AMD General

> -----Original Message-----
> From: Shetaia, Amir <[email protected]>
> Sent: Wednesday, May 13, 2026 1:29 PM
> To: Timur Kristóf <[email protected]>; Alex Deucher
> <[email protected]>
> Cc: [email protected]; Deucher, Alexander
> <[email protected]>; Koenig, Christian
> <[email protected]>; Marek Olšák <[email protected]>; Natalie
> Vock <[email protected]>; Melissa Wen <[email protected]>
> Subject: RE: [PATCH 0/6] drm/amdgpu: Improve retry fault handling
>
> AMD General
>
> Hi Timur, Alex,
>
> Thanks for looping me in.
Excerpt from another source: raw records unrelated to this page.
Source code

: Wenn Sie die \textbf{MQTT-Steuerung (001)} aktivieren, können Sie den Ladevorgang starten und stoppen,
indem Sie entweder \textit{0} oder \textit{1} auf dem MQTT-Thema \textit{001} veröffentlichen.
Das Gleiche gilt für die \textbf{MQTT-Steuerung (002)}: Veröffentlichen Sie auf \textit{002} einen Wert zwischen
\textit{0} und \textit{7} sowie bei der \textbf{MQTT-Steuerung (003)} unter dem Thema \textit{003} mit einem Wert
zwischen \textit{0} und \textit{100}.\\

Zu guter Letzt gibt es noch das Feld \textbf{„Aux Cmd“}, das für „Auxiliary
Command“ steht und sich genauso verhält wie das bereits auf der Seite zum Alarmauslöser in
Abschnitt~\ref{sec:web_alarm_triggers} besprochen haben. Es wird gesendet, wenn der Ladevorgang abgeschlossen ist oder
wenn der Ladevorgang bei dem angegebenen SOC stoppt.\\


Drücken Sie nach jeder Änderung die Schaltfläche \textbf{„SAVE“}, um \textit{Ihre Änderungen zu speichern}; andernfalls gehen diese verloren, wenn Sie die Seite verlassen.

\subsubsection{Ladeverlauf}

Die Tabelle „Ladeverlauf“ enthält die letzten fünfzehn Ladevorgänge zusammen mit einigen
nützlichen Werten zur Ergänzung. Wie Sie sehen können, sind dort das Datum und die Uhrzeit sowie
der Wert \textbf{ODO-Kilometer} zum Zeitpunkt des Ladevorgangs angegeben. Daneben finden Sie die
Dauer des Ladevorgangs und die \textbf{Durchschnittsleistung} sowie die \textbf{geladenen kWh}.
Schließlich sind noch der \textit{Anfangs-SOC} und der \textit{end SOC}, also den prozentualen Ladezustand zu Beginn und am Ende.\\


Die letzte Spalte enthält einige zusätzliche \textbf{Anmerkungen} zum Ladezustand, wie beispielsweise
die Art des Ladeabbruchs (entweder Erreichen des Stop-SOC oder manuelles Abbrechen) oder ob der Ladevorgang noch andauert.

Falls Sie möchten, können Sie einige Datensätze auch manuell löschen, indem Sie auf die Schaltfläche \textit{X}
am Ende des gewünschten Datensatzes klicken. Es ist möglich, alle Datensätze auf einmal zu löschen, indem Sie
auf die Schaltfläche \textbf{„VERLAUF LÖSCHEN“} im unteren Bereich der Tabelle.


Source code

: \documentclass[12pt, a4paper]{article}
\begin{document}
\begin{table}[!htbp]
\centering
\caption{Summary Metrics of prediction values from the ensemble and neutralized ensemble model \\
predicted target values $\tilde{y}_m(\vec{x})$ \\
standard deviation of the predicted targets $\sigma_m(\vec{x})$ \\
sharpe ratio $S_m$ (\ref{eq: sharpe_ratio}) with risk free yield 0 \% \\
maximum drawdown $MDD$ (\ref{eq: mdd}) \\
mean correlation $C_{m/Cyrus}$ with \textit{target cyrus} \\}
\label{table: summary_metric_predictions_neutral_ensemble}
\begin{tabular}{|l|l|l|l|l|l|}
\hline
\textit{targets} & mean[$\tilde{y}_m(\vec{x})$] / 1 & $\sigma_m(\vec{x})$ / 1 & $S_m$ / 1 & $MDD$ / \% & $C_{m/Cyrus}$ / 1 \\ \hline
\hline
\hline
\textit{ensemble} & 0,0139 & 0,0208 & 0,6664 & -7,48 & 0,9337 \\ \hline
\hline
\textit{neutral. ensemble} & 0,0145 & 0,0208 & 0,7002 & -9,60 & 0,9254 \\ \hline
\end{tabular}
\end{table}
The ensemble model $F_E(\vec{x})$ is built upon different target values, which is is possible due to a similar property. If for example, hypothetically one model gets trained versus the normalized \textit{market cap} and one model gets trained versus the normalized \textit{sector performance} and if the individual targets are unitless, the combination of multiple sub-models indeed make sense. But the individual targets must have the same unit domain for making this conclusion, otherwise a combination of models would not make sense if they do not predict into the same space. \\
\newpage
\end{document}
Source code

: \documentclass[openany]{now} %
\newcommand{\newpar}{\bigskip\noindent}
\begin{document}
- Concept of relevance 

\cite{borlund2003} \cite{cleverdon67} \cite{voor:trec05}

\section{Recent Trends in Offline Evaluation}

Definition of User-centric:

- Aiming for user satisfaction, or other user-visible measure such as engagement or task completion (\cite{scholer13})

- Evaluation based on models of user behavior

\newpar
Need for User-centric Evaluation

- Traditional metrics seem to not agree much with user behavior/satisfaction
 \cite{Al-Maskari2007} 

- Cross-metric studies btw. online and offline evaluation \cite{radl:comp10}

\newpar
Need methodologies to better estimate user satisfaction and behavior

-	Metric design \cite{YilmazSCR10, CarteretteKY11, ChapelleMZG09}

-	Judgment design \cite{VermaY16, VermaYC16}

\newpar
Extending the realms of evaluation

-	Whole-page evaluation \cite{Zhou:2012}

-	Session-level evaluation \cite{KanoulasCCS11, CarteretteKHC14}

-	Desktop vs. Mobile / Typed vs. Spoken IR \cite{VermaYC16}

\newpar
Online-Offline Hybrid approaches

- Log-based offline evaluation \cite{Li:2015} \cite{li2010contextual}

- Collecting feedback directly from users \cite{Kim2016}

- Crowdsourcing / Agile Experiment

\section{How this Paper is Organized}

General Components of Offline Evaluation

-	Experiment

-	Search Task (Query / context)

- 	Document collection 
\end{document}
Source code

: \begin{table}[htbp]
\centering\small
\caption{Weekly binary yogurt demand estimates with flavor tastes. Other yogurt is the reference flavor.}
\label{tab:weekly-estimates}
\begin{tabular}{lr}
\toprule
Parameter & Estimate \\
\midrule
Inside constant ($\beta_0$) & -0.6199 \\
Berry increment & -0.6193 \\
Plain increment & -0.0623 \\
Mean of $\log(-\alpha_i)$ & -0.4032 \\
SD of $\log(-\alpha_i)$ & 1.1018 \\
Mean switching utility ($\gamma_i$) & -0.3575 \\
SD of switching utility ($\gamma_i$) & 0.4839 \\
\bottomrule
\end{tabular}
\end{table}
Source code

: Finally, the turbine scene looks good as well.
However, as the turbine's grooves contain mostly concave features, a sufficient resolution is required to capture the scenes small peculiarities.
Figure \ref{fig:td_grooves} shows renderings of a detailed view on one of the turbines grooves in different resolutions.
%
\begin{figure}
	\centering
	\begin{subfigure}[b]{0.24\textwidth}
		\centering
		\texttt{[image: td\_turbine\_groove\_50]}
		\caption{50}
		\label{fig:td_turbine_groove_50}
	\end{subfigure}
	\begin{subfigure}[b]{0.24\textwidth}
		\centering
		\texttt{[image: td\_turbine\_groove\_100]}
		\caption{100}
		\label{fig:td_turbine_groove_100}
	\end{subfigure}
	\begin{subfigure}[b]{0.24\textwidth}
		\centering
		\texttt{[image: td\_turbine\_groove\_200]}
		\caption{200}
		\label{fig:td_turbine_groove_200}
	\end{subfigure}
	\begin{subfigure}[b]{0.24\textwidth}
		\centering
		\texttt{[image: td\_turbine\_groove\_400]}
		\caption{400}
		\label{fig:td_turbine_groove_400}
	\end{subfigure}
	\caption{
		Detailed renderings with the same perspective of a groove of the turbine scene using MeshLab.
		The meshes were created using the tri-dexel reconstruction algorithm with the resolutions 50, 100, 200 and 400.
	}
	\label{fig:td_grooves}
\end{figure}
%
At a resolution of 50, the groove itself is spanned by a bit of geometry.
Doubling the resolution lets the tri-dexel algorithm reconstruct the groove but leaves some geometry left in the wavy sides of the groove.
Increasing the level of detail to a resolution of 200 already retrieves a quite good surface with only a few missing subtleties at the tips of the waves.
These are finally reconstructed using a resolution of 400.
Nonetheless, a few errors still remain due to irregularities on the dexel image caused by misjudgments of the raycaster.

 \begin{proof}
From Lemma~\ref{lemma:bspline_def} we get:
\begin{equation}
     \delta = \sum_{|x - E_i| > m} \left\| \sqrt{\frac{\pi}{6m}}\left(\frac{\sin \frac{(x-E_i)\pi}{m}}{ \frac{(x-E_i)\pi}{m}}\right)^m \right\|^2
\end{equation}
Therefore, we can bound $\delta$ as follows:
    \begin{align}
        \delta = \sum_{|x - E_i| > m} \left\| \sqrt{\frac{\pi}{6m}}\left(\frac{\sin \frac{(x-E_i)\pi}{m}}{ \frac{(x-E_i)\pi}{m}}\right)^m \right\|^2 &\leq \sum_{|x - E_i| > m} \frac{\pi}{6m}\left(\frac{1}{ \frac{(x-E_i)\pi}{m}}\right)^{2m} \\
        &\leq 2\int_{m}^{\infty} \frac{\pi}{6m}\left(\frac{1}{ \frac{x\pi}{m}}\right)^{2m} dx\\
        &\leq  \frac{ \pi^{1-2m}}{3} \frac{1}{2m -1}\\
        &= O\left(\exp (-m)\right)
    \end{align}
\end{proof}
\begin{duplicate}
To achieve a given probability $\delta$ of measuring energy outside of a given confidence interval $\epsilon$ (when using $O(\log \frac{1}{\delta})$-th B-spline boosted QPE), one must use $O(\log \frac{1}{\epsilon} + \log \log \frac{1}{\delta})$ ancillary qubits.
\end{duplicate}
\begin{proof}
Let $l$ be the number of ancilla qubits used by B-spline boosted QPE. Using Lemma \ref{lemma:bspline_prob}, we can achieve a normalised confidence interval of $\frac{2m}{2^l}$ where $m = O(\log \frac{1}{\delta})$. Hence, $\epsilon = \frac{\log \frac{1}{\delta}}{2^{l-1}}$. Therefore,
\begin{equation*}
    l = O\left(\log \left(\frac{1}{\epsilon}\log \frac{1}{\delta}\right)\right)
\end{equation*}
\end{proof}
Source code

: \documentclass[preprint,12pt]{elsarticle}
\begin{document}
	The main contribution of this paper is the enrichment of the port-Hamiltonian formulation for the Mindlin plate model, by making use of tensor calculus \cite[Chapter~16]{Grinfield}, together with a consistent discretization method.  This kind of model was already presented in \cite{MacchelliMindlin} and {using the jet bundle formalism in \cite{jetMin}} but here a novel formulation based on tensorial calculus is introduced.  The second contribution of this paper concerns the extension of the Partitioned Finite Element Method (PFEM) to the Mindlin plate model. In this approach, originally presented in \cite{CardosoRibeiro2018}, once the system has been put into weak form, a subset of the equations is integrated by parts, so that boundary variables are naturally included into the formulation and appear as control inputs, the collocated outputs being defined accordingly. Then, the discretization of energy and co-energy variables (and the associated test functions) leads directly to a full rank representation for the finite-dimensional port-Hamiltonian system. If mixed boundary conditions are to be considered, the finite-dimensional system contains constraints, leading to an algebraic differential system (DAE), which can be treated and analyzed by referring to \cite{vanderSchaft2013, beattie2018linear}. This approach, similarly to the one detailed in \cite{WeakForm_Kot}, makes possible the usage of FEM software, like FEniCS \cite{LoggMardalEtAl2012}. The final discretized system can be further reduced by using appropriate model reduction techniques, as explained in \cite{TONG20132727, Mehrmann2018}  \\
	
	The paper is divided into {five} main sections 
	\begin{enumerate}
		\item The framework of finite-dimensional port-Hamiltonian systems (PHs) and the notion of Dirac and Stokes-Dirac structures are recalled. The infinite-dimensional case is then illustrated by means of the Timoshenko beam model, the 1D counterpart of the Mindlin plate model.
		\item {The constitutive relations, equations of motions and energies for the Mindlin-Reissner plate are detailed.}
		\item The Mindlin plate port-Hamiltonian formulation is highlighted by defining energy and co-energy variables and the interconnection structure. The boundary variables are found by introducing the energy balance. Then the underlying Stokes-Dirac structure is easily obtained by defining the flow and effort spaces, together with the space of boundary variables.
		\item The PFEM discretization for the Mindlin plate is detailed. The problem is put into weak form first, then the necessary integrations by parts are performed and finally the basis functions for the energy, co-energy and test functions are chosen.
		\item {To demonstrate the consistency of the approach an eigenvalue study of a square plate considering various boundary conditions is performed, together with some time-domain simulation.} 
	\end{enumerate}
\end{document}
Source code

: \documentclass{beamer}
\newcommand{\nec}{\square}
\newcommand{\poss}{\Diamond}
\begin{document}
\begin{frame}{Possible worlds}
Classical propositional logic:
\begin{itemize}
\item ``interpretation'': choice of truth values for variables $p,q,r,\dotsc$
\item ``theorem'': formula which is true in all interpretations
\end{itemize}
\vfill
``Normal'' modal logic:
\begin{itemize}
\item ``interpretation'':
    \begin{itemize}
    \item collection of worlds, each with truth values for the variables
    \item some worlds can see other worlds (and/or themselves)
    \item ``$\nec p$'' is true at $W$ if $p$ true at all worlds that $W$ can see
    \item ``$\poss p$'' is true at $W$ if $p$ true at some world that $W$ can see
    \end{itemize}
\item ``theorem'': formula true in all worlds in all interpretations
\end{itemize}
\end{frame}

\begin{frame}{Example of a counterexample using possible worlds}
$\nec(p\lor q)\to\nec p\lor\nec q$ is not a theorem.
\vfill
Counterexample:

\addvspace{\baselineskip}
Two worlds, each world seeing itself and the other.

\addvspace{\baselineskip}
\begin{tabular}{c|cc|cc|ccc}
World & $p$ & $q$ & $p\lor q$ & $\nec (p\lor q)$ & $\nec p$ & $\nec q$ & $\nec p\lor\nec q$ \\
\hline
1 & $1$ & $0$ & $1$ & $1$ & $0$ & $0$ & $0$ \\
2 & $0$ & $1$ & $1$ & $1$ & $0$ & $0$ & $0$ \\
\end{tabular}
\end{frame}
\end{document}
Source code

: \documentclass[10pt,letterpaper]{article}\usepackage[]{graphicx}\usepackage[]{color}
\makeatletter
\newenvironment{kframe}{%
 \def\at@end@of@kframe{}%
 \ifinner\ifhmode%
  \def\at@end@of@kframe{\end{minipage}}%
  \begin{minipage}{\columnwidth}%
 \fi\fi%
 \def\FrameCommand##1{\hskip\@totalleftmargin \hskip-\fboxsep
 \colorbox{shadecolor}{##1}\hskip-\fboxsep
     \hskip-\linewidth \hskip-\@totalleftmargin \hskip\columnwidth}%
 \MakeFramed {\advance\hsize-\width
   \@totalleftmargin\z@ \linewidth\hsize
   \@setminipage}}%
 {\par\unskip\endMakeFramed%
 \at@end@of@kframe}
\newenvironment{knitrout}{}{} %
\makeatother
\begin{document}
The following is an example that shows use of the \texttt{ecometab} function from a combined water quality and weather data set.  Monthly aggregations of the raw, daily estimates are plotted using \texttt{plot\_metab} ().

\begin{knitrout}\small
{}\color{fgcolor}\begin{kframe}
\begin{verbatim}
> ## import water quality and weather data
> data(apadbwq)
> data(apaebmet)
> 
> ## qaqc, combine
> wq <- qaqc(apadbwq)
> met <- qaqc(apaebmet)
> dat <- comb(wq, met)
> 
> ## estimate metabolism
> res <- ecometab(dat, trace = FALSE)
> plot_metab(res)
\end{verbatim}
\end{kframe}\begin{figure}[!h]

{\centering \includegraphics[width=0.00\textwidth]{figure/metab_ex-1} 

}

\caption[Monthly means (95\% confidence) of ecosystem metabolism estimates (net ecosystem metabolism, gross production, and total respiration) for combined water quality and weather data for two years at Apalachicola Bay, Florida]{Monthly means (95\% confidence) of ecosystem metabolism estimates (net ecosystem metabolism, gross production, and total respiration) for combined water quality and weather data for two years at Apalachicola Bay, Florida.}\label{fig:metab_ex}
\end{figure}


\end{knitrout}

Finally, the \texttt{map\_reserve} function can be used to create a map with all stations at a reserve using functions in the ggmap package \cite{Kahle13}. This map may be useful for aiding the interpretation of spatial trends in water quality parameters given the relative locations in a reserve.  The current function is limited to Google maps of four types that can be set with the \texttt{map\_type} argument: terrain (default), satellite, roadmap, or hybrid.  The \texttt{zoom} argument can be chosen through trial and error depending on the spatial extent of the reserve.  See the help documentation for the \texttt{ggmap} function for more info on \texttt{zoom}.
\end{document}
Yes, we've been deep in NV4 (gfx1201) XNACK for
> the past few weeks and what you're describing on NV48 lines up closely with
> what we've seen
>
> Quick highlights from my work:
>
> 1. IH retry CAM ACK doesn't actually free the slot when written via
> WDOORBELL on NV4 .. we have to use MMIO (WREG32_SOC15(OSSSYS, 0,
> regIH_RETRY_CAM_ACK, cam_index & 0x3ff)).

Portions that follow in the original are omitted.